## Problem details
Retype each line of the data below exactly, beginning with the first and ending with the one that contains "In general see". Pictures do not belong in the copy.

## Data
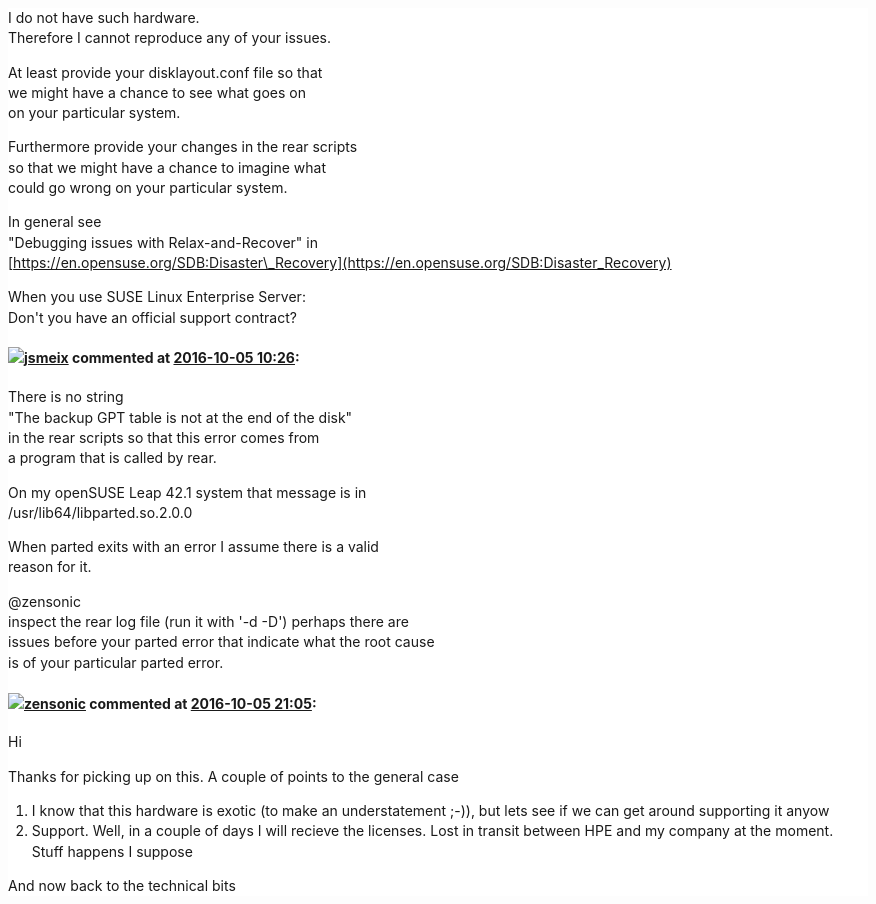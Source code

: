 I do not have such hardware.  
Therefore I cannot reproduce any of your issues.

At least provide your disklayout.conf file so that  
we might have a chance to see what goes on  
on your particular system.

Furthermore provide your changes in the rear scripts  
so that we might have a chance to imagine what  
could go wrong on your particular system.

In general see  
"Debugging issues with Relax-and-Recover" in  
[https://en.opensuse.org/SDB:Disaster\_Recovery](https://en.opensuse.org/SDB:Disaster_Recovery)

When you use SUSE Linux Enterprise Server:  
Don't you have an official support contract?

#### <img src="https://avatars.githubusercontent.com/u/1788608?u=925fc54e2ce01551392622446ece427f51e2f0ce&v=4" width="50">[jsmeix](https://github.com/jsmeix) commented at [2016-10-05 10:26](https://github.com/rear/rear/issues/1026#issuecomment-251638203):

There is no string  
"The backup GPT table is not at the end of the disk"  
in the rear scripts so that this error comes from  
a program that is called by rear.

On my openSUSE Leap 42.1 system that message is in  
/usr/lib64/libparted.so.2.0.0

When parted exits with an error I assume there is a valid  
reason for it.

@zensonic  
inspect the rear log file (run it with '-d -D') perhaps there are  
issues before your parted error that indicate what the root cause  
is of your particular parted error.

#### <img src="https://avatars.githubusercontent.com/u/3000395?u=38e98c198833b8729cd546f35240301b943e9ecc&v=4" width="50">[zensonic](https://github.com/zensonic) commented at [2016-10-05 21:05](https://github.com/rear/rear/issues/1026#issuecomment-251799468):

Hi

Thanks for picking up on this. A couple of points to the general case

1.  I know that this hardware is exotic (to make an understatement ;-)),
    but lets see if we can get around supporting it anyow
2.  Support. Well, in a couple of days I will recieve the licenses. Lost
    in transit between HPE and my company at the moment. Stuff happens I
    suppose

And now back to the technical bits

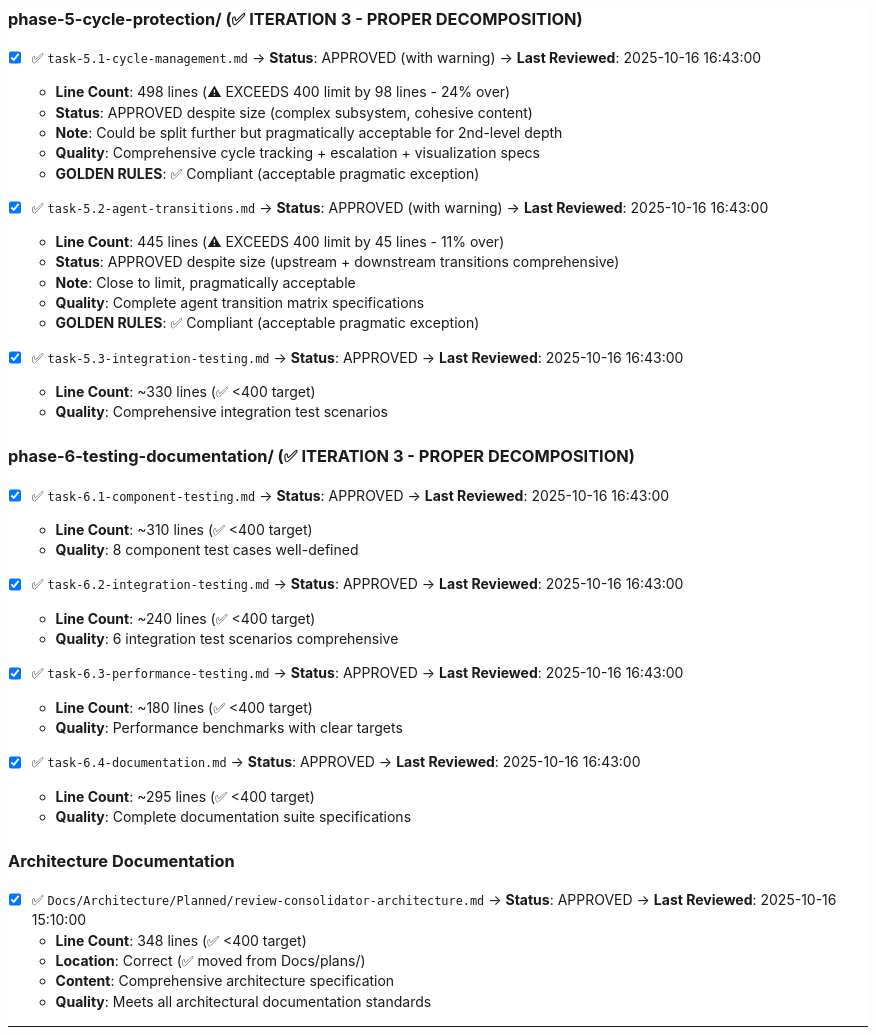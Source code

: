 ### phase-5-cycle-protection/ (✅ ITERATION 3 - PROPER DECOMPOSITION)
- [x] ✅ `task-5.1-cycle-management.md` → **Status**: APPROVED (with warning) → **Last Reviewed**: 2025-10-16 16:43:00
  - **Line Count**: 498 lines (⚠️ EXCEEDS 400 limit by 98 lines - 24% over)
  - **Status**: APPROVED despite size (complex subsystem, cohesive content)
  - **Note**: Could be split further but pragmatically acceptable for 2nd-level depth
  - **Quality**: Comprehensive cycle tracking + escalation + visualization specs
  - **GOLDEN RULES**: ✅ Compliant (acceptable pragmatic exception)

- [x] ✅ `task-5.2-agent-transitions.md` → **Status**: APPROVED (with warning) → **Last Reviewed**: 2025-10-16 16:43:00
  - **Line Count**: 445 lines (⚠️ EXCEEDS 400 limit by 45 lines - 11% over)
  - **Status**: APPROVED despite size (upstream + downstream transitions comprehensive)
  - **Note**: Close to limit, pragmatically acceptable
  - **Quality**: Complete agent transition matrix specifications
  - **GOLDEN RULES**: ✅ Compliant (acceptable pragmatic exception)

- [x] ✅ `task-5.3-integration-testing.md` → **Status**: APPROVED → **Last Reviewed**: 2025-10-16 16:43:00
  - **Line Count**: ~330 lines (✅ <400 target)
  - **Quality**: Comprehensive integration test scenarios

### phase-6-testing-documentation/ (✅ ITERATION 3 - PROPER DECOMPOSITION)
- [x] ✅ `task-6.1-component-testing.md` → **Status**: APPROVED → **Last Reviewed**: 2025-10-16 16:43:00
  - **Line Count**: ~310 lines (✅ <400 target)
  - **Quality**: 8 component test cases well-defined

- [x] ✅ `task-6.2-integration-testing.md` → **Status**: APPROVED → **Last Reviewed**: 2025-10-16 16:43:00
  - **Line Count**: ~240 lines (✅ <400 target)
  - **Quality**: 6 integration test scenarios comprehensive

- [x] ✅ `task-6.3-performance-testing.md` → **Status**: APPROVED → **Last Reviewed**: 2025-10-16 16:43:00
  - **Line Count**: ~180 lines (✅ <400 target)
  - **Quality**: Performance benchmarks with clear targets

- [x] ✅ `task-6.4-documentation.md` → **Status**: APPROVED → **Last Reviewed**: 2025-10-16 16:43:00
  - **Line Count**: ~295 lines (✅ <400 target)
  - **Quality**: Complete documentation suite specifications

### Architecture Documentation
- [x] ✅ `Docs/Architecture/Planned/review-consolidator-architecture.md` → **Status**: APPROVED → **Last Reviewed**: 2025-10-16 15:10:00
  - **Line Count**: 348 lines (✅ <400 target)
  - **Location**: Correct (✅ moved from Docs/plans/)
  - **Content**: Comprehensive architecture specification
  - **Quality**: Meets all architectural documentation standards

---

## Written solution
Source code

: I do not have such hardware.  
Therefore I cannot reproduce any of your issues.

At least provide your disklayout.conf file so that  
we might have a chance to see what goes on  
on your particular system.

Furthermore provide your changes in the rear scripts  
so that we might have a chance to imagine what  
could go wrong on your particular system.

In general see  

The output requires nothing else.